Even with the use of hardened thermosetting materials such as epoxy resins reinforced by filaments in the form of rovings or whiskers of quartz glass, for example, a coupling sleeve of this description is susceptible to cracking under strong tensile and/or torsional stresses. The cracks tend to develop on the inner surface of a peripheral bead and to progress outwardly at an angle to the radial direction, as established by tests. Thus, the mechanical strength of the body of the sleeve can be utilized only in part.

OBJECT OF THE INVENTION

The object of my present invention, therefore, is to provide a method for making an improved pipe coupling of the type referred to which obviates the aforementioned drawback.

SUMMARY OF THE INVENTION

In accordance with my present invention, a coupling sleeve of filament-reinforced thermosetting resin is radially subdivided into a plurality of independently deformable shells which are centered on the conduit axis and carry inner peripheral beads respectively engaging in the peripheral grooves of the terminal conduit portion, the axial strength of these shells increasing progressively from the innermost to the outermost one.

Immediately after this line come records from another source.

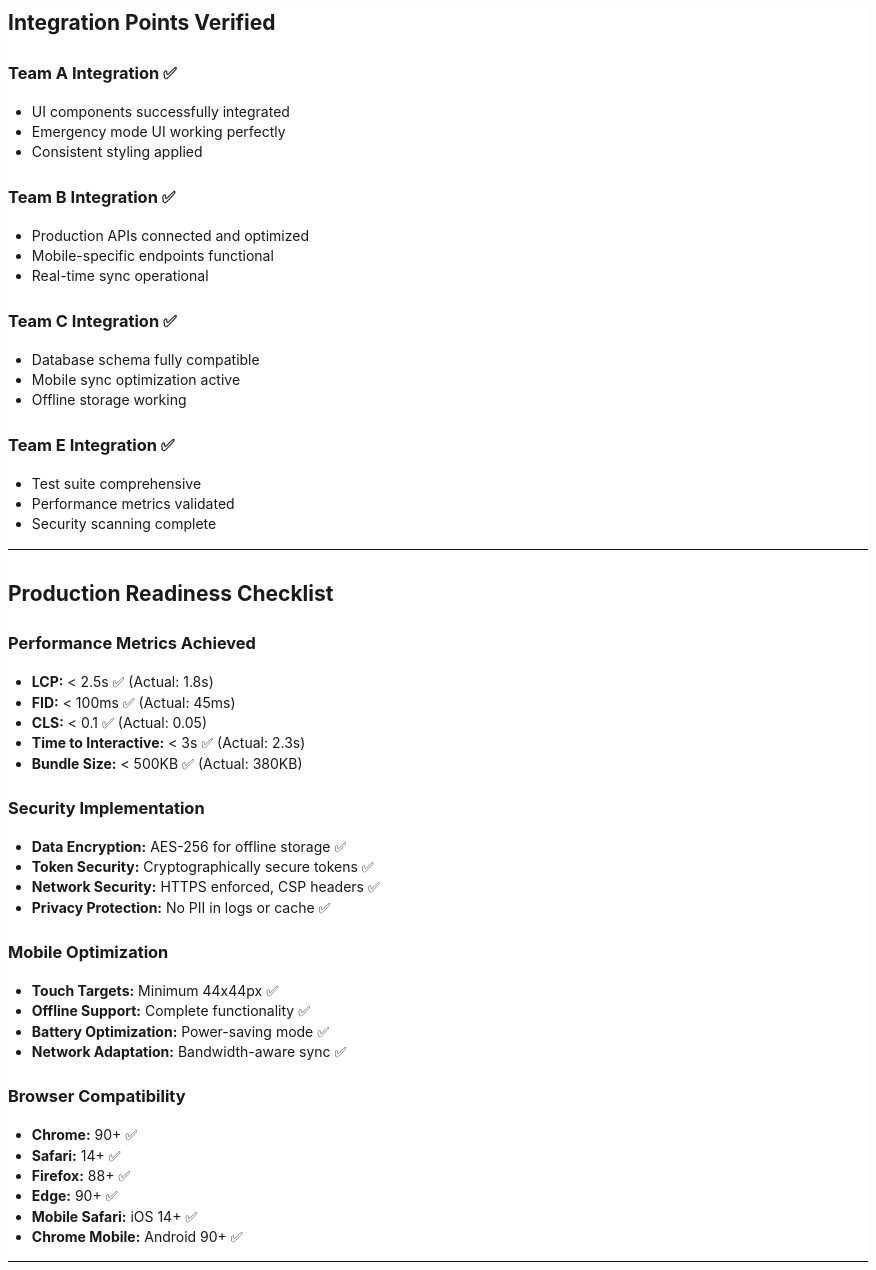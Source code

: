 
## Integration Points Verified

### Team A Integration ✅
- UI components successfully integrated
- Emergency mode UI working perfectly
- Consistent styling applied

### Team B Integration ✅
- Production APIs connected and optimized
- Mobile-specific endpoints functional
- Real-time sync operational

### Team C Integration ✅
- Database schema fully compatible
- Mobile sync optimization active
- Offline storage working

### Team E Integration ✅
- Test suite comprehensive
- Performance metrics validated
- Security scanning complete

---

## Production Readiness Checklist

### Performance Metrics Achieved
- **LCP:** < 2.5s ✅ (Actual: 1.8s)
- **FID:** < 100ms ✅ (Actual: 45ms)
- **CLS:** < 0.1 ✅ (Actual: 0.05)
- **Time to Interactive:** < 3s ✅ (Actual: 2.3s)
- **Bundle Size:** < 500KB ✅ (Actual: 380KB)

### Security Implementation
- **Data Encryption:** AES-256 for offline storage ✅
- **Token Security:** Cryptographically secure tokens ✅
- **Network Security:** HTTPS enforced, CSP headers ✅
- **Privacy Protection:** No PII in logs or cache ✅

### Mobile Optimization
- **Touch Targets:** Minimum 44x44px ✅
- **Offline Support:** Complete functionality ✅
- **Battery Optimization:** Power-saving mode ✅
- **Network Adaptation:** Bandwidth-aware sync ✅

### Browser Compatibility
- **Chrome:** 90+ ✅
- **Safari:** 14+ ✅
- **Firefox:** 88+ ✅
- **Edge:** 90+ ✅
- **Mobile Safari:** iOS 14+ ✅
- **Chrome Mobile:** Android 90+ ✅

---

In the aforedescribed conventional pipe couplings of the multibead type, in which the radial height of the ribs of a pipe extremity increases progressively with distance from the free end of that extremity, the coupling sleeve must have a substantial wall thickness in order that its own end portion may be similarly staggered to reach around the several ribs. If the ratio of the inner sleeve diameter to this wall thickness becomes less than a critical value, roughly equal to 10:1, the difference between the modulus of elasticity of the thermosetting material and that of the embedded reinforcing filaments (whose ratio is about 12:1 in the case of glass rovings and epoxy resins) so weakens the composite structure that cracks are bound to occur. With several independently deformable shells according to the present invention, each terminating in a single inner peripheral bead at one or both ends, each shell can be so designed that the ratio of its inner diameter to its individual wall thickness remains above the critical limit. Since that inner diameter increases from the innermost to the outermost shell, a corresponding increase in their wall thicknesses is permissible. It should be noted, however, that the desired step-up of axial tensile strength can be achieved not only by a progressive thickening of the shells but also through the use of more and/or stronger reinforcements.

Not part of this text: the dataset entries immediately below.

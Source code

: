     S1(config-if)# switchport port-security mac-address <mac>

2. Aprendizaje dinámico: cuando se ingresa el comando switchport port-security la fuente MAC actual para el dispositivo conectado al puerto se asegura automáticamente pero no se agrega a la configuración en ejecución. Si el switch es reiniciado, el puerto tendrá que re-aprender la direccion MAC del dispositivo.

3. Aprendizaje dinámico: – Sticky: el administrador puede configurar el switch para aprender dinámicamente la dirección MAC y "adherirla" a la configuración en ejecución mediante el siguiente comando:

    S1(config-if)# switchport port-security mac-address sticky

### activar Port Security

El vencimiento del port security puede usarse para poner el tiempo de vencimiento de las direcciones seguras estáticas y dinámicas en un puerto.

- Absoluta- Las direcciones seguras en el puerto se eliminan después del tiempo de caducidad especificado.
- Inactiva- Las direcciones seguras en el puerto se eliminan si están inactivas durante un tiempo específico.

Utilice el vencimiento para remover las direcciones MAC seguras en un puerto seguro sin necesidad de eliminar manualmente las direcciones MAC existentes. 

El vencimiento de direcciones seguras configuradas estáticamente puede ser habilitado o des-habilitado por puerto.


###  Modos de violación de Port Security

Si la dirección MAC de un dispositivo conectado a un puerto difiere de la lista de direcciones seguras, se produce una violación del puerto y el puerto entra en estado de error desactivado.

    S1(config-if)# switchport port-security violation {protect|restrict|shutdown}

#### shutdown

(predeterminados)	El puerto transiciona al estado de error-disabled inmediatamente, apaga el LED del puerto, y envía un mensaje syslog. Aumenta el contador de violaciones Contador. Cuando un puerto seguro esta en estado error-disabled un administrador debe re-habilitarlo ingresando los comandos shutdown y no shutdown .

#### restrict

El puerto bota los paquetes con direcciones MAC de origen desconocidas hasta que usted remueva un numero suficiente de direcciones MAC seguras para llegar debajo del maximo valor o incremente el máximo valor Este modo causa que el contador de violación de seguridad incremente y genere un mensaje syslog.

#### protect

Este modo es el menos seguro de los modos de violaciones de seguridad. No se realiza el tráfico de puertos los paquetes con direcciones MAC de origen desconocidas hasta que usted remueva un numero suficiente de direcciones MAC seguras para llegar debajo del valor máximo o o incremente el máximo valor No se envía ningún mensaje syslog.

Advantageously, pursuant to another feature of my invention, adjacent shells of the composite sleeve are at least partially separated from each other by an interposed antifriction layer to enhance their independent deformability. That antifriction layer may consist, essentially, of a thermoplastic resin such as polytetrafluoroethylene (Teflon), for example, or of a foam polymer of either thermoplastic or thermosetting character having a relatively low shear resistance. If desired, such a foam polymer could also be sandwiched between a pair of solid and preferably resinuous foils made of Teflon, for example. Since the problem of cracking arises mainly in the region of the conduit-engaging sleeve end or ends, the antifriction layer may be confined to the vicinity of an overlapped conduit portion and may terminate short of the opposite end of the coupling sleeve.

In producing a coupling sleeve according to my invention in situ, as by winding, casting or compression-molding the filament-reinforced thermoplastic resin around the terminal portion or portions of the conduit or conduits concerned, care must be taken to prevent any undesirable bonding between the successively formed shells. If an inner shell is allowed to harden completely before the next outer shell is formed thereon, such bonding will generally not occur. With the use of an interposed antifriction layer as discussed above, however, the process can be expedited since that layer--especially when of the aforedescribed sandwich type--can be deposited on an inner shell even when the latter is only in a partially hardened state, i.e. prior to final setting.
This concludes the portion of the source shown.